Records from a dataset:
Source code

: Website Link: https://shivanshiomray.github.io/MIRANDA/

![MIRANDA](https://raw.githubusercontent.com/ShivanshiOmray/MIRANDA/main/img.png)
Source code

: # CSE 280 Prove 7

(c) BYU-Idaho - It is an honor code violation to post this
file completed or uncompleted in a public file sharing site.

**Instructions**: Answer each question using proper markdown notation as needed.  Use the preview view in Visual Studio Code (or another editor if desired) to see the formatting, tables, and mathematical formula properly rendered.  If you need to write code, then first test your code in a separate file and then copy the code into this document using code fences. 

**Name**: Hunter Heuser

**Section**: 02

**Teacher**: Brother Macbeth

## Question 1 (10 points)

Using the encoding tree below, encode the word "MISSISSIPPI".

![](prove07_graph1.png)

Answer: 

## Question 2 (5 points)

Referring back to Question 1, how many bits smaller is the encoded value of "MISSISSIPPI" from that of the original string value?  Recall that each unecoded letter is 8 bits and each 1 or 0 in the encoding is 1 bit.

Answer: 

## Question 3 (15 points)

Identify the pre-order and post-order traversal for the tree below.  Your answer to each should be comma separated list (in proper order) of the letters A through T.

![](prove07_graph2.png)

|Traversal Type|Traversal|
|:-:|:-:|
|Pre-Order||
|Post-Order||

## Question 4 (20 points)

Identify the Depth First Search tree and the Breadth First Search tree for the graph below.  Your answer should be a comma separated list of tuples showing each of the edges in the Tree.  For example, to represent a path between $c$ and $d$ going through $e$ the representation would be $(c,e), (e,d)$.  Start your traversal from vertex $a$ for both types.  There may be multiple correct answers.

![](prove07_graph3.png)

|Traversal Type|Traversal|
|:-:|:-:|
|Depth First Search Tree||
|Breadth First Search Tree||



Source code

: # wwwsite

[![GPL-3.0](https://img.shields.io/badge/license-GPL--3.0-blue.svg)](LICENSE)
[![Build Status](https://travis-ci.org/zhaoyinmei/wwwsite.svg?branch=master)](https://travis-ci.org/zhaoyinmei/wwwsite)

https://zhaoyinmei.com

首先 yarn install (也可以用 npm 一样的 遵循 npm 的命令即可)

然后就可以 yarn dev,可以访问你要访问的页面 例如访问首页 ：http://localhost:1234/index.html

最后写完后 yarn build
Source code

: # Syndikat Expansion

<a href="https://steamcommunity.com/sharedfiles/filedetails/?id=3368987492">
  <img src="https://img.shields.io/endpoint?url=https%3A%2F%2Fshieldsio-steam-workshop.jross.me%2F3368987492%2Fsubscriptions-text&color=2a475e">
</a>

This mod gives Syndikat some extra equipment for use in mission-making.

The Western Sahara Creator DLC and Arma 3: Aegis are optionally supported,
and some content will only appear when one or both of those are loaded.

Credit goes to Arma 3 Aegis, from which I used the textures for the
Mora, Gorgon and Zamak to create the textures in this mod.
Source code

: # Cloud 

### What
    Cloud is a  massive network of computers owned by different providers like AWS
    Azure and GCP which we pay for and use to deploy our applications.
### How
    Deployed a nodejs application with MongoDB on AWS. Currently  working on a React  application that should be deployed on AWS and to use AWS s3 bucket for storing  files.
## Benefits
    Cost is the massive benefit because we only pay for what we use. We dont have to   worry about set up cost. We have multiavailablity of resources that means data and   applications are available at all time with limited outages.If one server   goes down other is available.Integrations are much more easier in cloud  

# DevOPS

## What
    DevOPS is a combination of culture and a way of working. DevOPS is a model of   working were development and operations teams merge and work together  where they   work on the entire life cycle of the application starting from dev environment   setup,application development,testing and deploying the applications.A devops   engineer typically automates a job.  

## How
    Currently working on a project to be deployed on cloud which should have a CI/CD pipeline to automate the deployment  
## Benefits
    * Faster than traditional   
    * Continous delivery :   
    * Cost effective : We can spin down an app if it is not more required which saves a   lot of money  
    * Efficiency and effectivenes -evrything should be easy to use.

§ **Your instructions**
Transcribe every record above word for word.

§ **Exercise response**
Source code

: Website Link: https://shivanshiomray.github.io/MIRANDA/

![MIRANDA](https://raw.githubusercontent.com/ShivanshiOmray/MIRANDA/main/img.png)
Source code

: # CSE 280 Prove 7

(c) BYU-Idaho - It is an honor code violation to post this
file completed or uncompleted in a public file sharing site.

**Instructions**: Answer each question using proper markdown notation as needed.  Use the preview view in Visual Studio Code (or another editor if desired) to see the formatting, tables, and mathematical formula properly rendered.  If you need to write code, then first test your code in a separate file and then copy the code into this document using code fences. 

**Name**: Hunter Heuser

**Section**: 02

**Teacher**: Brother Macbeth

## Question 1 (10 points)

Using the encoding tree below, encode the word "MISSISSIPPI".

![](prove07_graph1.png)

Answer: 

## Question 2 (5 points)

Referring back to Question 1, how many bits smaller is the encoded value of "MISSISSIPPI" from that of the original string value?  Recall that each unecoded letter is 8 bits and each 1 or 0 in the encoding is 1 bit.

Answer: 

## Question 3 (15 points)

Identify the pre-order and post-order traversal for the tree below.  Your answer to each should be comma separated list (in proper order) of the letters A through T.

![](prove07_graph2.png)

|Traversal Type|Traversal|
|:-:|:-:|
|Pre-Order||
|Post-Order||

## Question 4 (20 points)

Identify the Depth First Search tree and the Breadth First Search tree for the graph below.  Your answer should be a comma separated list of tuples showing each of the edges in the Tree.  For example, to represent a path between $c$ and $d$ going through $e$ the representation would be $(c,e), (e,d)$.  Start your traversal from vertex $a$ for both types.  There may be multiple correct answers.

![](prove07_graph3.png)

|Traversal Type|Traversal|
|:-:|:-:|
|Depth First Search Tree||
|Breadth First Search Tree||



Source code

: # wwwsite

[![GPL-3.0](https://img.shields.io/badge/license-GPL--3.0-blue.svg)](LICENSE)
[![Build Status](https://travis-ci.org/zhaoyinmei/wwwsite.svg?branch=master)](https://travis-ci.org/zhaoyinmei/wwwsite)

https://zhaoyinmei.com

首先 yarn install (也可以用 npm 一样的 遵循 npm 的命令即可)

然后就可以 yarn dev,可以访问你要访问的页面 例如访问首页 ：http://localhost:1234/index.html

最后写完后 yarn build
Source code

: # Syndikat Expansion

<a href="https://steamcommunity.com/sharedfiles/filedetails/?id=3368987492">
  <img src="https://img.shields.io/endpoint?url=https%3A%2F%2Fshieldsio-steam-workshop.jross.me%2F3368987492%2Fsubscriptions-text&color=2a475e">
</a>

This mod gives Syndikat some extra equipment for use in mission-making.

The Western Sahara Creator DLC and Arma 3: Aegis are optionally supported,
and some content will only appear when one or both of those are loaded.

Credit goes to Arma 3 Aegis, from which I used the textures for the
Mora, Gorgon and Zamak to create the textures in this mod.
Source code

: # Cloud 

### What
    Cloud is a  massive network of computers owned by different providers like AWS
    Azure and GCP which we pay for and use to deploy our applications.
### How
    Deployed a nodejs application with MongoDB on AWS. Currently  working on a React  application that should be deployed on AWS and to use AWS s3 bucket for storing  files.
## Benefits
    Cost is the massive benefit because we only pay for what we use. We dont have to   worry about set up cost. We have multiavailablity of resources that means data and   applications are available at all time with limited outages.If one server   goes down other is available.Integrations are much more easier in cloud  

# DevOPS

## What
    DevOPS is a combination of culture and a way of working. DevOPS is a model of   working were development and operations teams merge and work together  where they   work on the entire life cycle of the application starting from dev environment   setup,application development,testing and deploying the applications.A devops   engineer typically automates a job.  

## How
    Currently working on a project to be deployed on cloud which should have a CI/CD pipeline to automate the deployment  
## Benefits
    * Faster than traditional   
    * Continous delivery :   
    * Cost effective : We can spin down an app if it is not more required which saves a   lot of money  
    * Efficiency and effectivenes -evrything should be easy to use.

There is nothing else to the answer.